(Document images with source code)

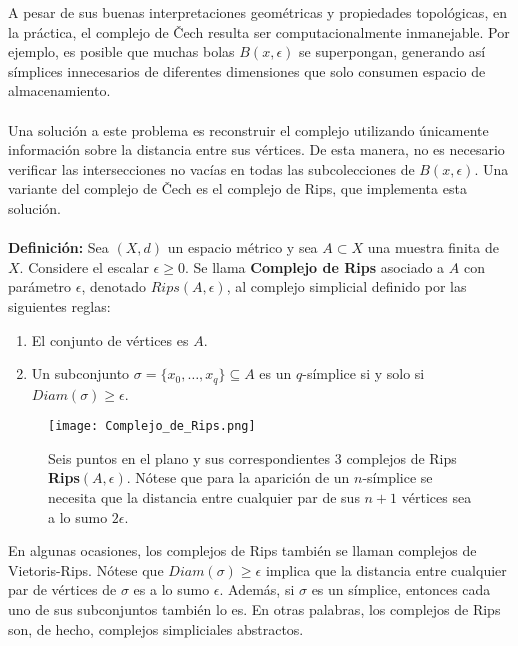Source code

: \documentclass{article}
\begin{document}
A pesar de sus buenas interpretaciones geométricas y propiedades topológicas, en la práctica, el complejo de Čech resulta ser computacionalmente inmanejable. Por ejemplo, es posible que muchas bolas $B(x,\epsilon)$ se superpongan, generando así símplices innecesarios de diferentes dimensiones que solo consumen espacio de almacenamiento.\\
\\
Una solución a este problema es reconstruir el complejo utilizando únicamente información sobre la distancia entre sus vértices. De esta manera, no es necesario verificar las intersecciones no vacías en todas las subcolecciones de $B(x,\epsilon)$. Una variante del complejo de Čech es el complejo de Rips, que implementa esta solución.\\
\\
\textbf{Definición:} Sea $(X, d)$ un espacio métrico y sea $A \subset X$ una muestra finita de $X$. Considere el escalar $\epsilon \geq 0$. Se llama \textbf{Complejo de Rips} asociado a $A$ con parámetro $\epsilon$, denotado $Rips(A,\epsilon)$, al complejo simplicial definido por las siguientes reglas:
\begin{enumerate}
    \item El conjunto de vértices es $A$.
    \item Un subconjunto $\sigma = \{x_{0}, \ldots , x_{q}\} \subseteq A$ es un $q$-símplice si y solo si $Diam(\sigma)\geq \epsilon$.
\end{enumerate}
\begin{figure}[h]
  \centering
  \texttt{[image: Complejo\_de\_Rips.png]}
  \caption{Seis puntos en el plano y sus correspondientes 3 complejos de Rips \textbf{Rips$(A, \epsilon)$}. Nótese que para la aparición de un $n$-símplice se necesita que la distancia entre cualquier par de sus $n+1$ vértices sea a lo sumo $2\epsilon$.}
  \label{fig:mi_imagen}
\end{figure}
En algunas ocasiones, los complejos de Rips también se llaman complejos de Vietoris-Rips. Nótese que $Diam(\sigma)\geq \epsilon$ implica que la distancia entre cualquier par de vértices de $\sigma$ es a lo sumo $\epsilon$. Además, si $\sigma$ es un símplice, entonces cada uno de sus subconjuntos también lo es. En otras palabras, los complejos de Rips son, de hecho, complejos simpliciales abstractos.\\
\\
\end{document}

Action item => This task calls for an exact copy of the data above, without pictures.

Solution for this task =>
Source code

: \documentclass{article}
\begin{document}
A pesar de sus buenas interpretaciones geométricas y propiedades topológicas, en la práctica, el complejo de Čech resulta ser computacionalmente inmanejable. Por ejemplo, es posible que muchas bolas $B(x,\epsilon)$ se superpongan, generando así símplices innecesarios de diferentes dimensiones que solo consumen espacio de almacenamiento.\\
\\
Una solución a este problema es reconstruir el complejo utilizando únicamente información sobre la distancia entre sus vértices. De esta manera, no es necesario verificar las intersecciones no vacías en todas las subcolecciones de $B(x,\epsilon)$. Una variante del complejo de Čech es el complejo de Rips, que implementa esta solución.\\
\\
\textbf{Definición:} Sea $(X, d)$ un espacio métrico y sea $A \subset X$ una muestra finita de $X$. Considere el escalar $\epsilon \geq 0$. Se llama \textbf{Complejo de Rips} asociado a $A$ con parámetro $\epsilon$, denotado $Rips(A,\epsilon)$, al complejo simplicial definido por las siguientes reglas:
\begin{enumerate}
    \item El conjunto de vértices es $A$.
    \item Un subconjunto $\sigma = \{x_{0}, \ldots , x_{q}\} \subseteq A$ es un $q$-símplice si y solo si $Diam(\sigma)\geq \epsilon$.
\end{enumerate}
\begin{figure}[h]
  \centering
  \texttt{[image: Complejo\_de\_Rips.png]}
  \caption{Seis puntos en el plano y sus correspondientes 3 complejos de Rips \textbf{Rips$(A, \epsilon)$}. Nótese que para la aparición de un $n$-símplice se necesita que la distancia entre cualquier par de sus $n+1$ vértices sea a lo sumo $2\epsilon$.}
  \label{fig:mi_imagen}
\end{figure}
En algunas ocasiones, los complejos de Rips también se llaman complejos de Vietoris-Rips. Nótese que $Diam(\sigma)\geq \epsilon$ implica que la distancia entre cualquier par de vértices de $\sigma$ es a lo sumo $\epsilon$. Además, si $\sigma$ es un símplice, entonces cada uno de sus subconjuntos también lo es. En otras palabras, los complejos de Rips son, de hecho, complejos simpliciales abstractos.\\
\\
\end{document}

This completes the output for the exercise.